To do
Leaving out every picture, retype the lines below from the top through the one that contains "- 📫 How to reach me : *ektha3869@naver.com*".

(Supplied data Opens)

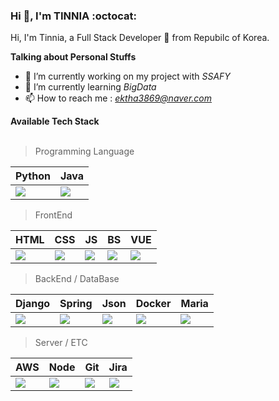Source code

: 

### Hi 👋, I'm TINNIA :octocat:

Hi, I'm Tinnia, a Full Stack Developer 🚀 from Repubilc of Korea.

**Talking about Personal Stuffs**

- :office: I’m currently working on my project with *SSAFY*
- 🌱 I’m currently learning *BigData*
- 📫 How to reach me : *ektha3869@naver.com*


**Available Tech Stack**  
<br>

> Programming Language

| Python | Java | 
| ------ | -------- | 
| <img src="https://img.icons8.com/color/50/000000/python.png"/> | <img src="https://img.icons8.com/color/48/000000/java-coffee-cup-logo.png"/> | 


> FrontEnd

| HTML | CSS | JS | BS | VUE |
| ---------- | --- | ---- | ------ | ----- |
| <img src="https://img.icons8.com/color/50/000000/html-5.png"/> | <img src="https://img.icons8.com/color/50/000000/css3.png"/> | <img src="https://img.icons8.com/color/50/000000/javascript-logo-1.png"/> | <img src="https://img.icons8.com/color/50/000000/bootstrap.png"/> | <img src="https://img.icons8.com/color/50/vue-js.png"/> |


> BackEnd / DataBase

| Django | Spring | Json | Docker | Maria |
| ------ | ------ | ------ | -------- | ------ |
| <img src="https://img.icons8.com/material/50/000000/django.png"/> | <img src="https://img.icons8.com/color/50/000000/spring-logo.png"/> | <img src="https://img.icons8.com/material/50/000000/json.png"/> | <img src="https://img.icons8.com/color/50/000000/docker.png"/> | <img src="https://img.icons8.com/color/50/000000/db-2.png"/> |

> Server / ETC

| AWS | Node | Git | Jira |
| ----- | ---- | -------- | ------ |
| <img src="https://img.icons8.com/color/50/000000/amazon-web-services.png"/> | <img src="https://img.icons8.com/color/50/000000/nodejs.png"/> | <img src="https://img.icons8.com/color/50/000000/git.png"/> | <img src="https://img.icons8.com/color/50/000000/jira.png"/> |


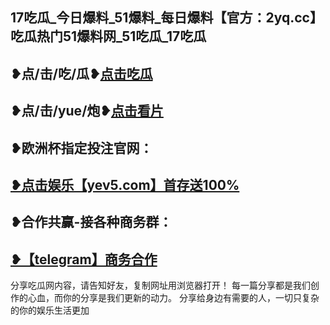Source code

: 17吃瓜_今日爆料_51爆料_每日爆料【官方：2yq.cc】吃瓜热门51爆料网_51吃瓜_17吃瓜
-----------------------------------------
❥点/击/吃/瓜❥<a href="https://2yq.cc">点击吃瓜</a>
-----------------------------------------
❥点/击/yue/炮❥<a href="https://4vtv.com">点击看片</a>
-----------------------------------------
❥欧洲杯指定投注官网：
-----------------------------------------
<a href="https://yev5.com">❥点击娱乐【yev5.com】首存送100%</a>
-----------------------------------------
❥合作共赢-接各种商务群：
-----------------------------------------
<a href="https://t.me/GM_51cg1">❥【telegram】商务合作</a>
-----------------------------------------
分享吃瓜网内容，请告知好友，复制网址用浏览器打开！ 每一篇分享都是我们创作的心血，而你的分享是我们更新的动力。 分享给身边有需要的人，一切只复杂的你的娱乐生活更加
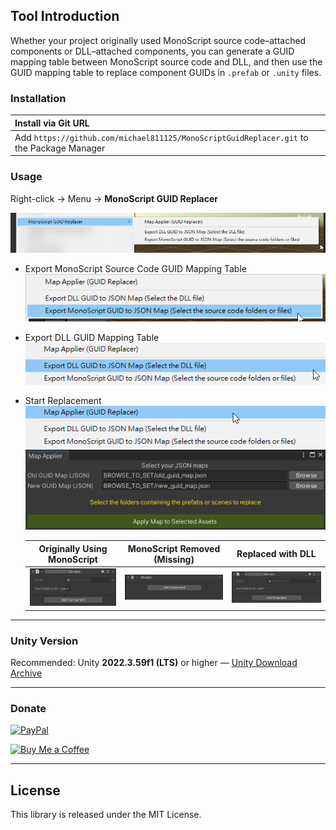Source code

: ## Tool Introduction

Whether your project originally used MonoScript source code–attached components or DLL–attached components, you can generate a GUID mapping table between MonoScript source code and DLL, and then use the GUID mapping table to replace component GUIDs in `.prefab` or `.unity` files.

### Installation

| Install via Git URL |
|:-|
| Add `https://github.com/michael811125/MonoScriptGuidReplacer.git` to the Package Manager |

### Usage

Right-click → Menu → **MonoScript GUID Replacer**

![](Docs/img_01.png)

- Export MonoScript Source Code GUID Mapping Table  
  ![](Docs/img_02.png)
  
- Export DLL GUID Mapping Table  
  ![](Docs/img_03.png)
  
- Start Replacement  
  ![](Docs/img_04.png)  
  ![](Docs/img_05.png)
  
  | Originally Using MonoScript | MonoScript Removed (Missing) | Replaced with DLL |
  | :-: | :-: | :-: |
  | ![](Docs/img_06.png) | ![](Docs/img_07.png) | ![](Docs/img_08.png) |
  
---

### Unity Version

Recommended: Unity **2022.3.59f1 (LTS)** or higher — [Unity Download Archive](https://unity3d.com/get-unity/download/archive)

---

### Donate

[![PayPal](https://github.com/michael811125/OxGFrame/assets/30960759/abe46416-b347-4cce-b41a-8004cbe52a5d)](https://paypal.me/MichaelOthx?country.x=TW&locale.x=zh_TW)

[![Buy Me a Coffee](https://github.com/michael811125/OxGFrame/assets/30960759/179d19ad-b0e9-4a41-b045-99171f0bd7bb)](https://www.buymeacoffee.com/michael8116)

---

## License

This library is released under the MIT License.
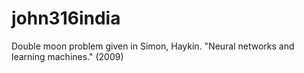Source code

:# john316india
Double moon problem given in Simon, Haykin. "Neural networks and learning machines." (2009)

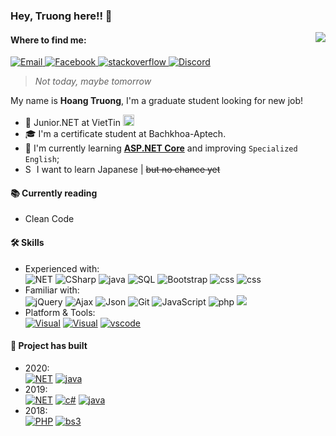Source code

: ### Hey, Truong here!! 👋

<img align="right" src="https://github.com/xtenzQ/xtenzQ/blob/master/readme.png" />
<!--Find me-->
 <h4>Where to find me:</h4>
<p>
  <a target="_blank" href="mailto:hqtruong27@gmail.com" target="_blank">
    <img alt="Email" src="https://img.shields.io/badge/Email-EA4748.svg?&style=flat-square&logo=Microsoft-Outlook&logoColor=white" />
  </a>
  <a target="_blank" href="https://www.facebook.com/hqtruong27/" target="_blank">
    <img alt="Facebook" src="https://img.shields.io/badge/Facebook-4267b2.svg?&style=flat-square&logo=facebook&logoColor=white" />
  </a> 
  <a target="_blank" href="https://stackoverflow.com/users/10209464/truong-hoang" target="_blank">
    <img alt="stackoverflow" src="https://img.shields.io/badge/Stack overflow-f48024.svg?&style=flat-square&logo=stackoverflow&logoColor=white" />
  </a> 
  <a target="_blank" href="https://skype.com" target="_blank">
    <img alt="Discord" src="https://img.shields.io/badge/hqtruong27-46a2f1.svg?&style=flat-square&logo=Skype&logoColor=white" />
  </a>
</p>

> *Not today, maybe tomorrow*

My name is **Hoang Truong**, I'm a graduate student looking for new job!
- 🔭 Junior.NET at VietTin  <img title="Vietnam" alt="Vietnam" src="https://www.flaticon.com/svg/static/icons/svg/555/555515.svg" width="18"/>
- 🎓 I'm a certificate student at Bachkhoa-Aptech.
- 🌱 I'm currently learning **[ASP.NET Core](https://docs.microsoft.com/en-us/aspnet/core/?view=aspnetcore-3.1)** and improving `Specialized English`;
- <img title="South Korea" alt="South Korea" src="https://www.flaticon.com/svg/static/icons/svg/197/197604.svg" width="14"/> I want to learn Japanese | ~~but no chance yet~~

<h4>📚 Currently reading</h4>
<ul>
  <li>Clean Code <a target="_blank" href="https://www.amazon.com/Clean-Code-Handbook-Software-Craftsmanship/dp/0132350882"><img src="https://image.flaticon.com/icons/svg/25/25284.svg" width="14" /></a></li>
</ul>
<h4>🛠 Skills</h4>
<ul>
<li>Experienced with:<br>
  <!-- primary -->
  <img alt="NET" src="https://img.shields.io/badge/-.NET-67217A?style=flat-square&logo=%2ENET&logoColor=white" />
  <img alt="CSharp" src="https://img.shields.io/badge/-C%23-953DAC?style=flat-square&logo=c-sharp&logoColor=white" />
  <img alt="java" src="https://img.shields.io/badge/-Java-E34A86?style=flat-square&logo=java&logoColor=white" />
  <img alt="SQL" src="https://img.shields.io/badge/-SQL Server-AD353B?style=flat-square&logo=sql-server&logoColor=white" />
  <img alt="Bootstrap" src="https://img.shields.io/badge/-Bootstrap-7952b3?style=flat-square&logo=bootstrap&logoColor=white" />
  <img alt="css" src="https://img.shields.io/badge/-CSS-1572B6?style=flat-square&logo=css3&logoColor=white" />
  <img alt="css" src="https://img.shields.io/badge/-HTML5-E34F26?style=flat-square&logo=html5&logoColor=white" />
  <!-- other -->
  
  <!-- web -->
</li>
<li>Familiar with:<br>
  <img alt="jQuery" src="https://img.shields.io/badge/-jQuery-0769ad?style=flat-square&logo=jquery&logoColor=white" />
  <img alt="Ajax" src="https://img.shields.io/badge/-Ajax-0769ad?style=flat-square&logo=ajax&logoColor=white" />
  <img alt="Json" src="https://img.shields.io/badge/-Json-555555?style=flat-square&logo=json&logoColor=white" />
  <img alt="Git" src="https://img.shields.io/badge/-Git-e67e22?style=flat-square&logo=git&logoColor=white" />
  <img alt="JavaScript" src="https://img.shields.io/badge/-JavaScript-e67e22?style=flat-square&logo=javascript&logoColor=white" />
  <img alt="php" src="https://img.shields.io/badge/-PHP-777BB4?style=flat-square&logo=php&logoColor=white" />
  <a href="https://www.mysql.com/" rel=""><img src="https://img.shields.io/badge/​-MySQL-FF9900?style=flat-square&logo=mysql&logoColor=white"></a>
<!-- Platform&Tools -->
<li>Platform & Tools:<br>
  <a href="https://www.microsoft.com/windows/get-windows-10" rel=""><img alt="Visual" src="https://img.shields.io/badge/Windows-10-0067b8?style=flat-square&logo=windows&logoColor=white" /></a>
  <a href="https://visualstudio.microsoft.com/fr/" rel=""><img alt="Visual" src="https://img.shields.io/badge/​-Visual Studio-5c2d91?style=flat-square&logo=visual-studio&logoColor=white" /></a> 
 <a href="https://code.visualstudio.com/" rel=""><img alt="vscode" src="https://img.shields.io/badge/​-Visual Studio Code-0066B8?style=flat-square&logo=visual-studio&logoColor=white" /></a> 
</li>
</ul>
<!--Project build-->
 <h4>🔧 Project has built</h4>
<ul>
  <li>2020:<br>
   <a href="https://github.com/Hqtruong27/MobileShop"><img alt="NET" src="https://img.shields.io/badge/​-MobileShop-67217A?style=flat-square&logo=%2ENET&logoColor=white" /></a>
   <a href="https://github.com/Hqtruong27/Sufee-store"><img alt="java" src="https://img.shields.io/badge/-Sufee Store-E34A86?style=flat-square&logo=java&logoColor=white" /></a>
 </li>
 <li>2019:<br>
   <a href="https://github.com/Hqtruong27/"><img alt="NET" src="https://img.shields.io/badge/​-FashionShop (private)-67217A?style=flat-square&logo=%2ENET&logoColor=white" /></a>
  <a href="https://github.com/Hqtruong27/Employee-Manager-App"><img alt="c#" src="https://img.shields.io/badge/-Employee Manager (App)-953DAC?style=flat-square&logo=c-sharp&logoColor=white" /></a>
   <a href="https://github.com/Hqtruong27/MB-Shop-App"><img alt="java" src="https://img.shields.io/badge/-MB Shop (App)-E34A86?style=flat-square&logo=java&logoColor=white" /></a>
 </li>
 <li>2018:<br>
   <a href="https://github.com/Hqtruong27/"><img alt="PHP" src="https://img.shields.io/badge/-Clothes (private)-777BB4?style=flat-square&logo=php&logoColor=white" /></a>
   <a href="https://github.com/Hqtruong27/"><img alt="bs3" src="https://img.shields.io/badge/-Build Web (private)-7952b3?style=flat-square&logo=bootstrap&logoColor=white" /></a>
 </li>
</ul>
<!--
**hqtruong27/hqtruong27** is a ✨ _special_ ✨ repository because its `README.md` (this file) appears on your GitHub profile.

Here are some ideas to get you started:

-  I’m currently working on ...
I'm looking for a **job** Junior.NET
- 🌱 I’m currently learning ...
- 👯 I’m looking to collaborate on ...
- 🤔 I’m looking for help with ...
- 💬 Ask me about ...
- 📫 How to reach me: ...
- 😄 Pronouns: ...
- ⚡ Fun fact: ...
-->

(Supplied data Closes)

Response to the exercise
Source code

: 

### Hi 👋, I'm TINNIA :octocat:

Hi, I'm Tinnia, a Full Stack Developer 🚀 from Repubilc of Korea.

**Talking about Personal Stuffs**

- :office: I’m currently working on my project with *SSAFY*
- 🌱 I’m currently learning *BigData*
- 📫 How to reach me : *ektha3869@naver.com*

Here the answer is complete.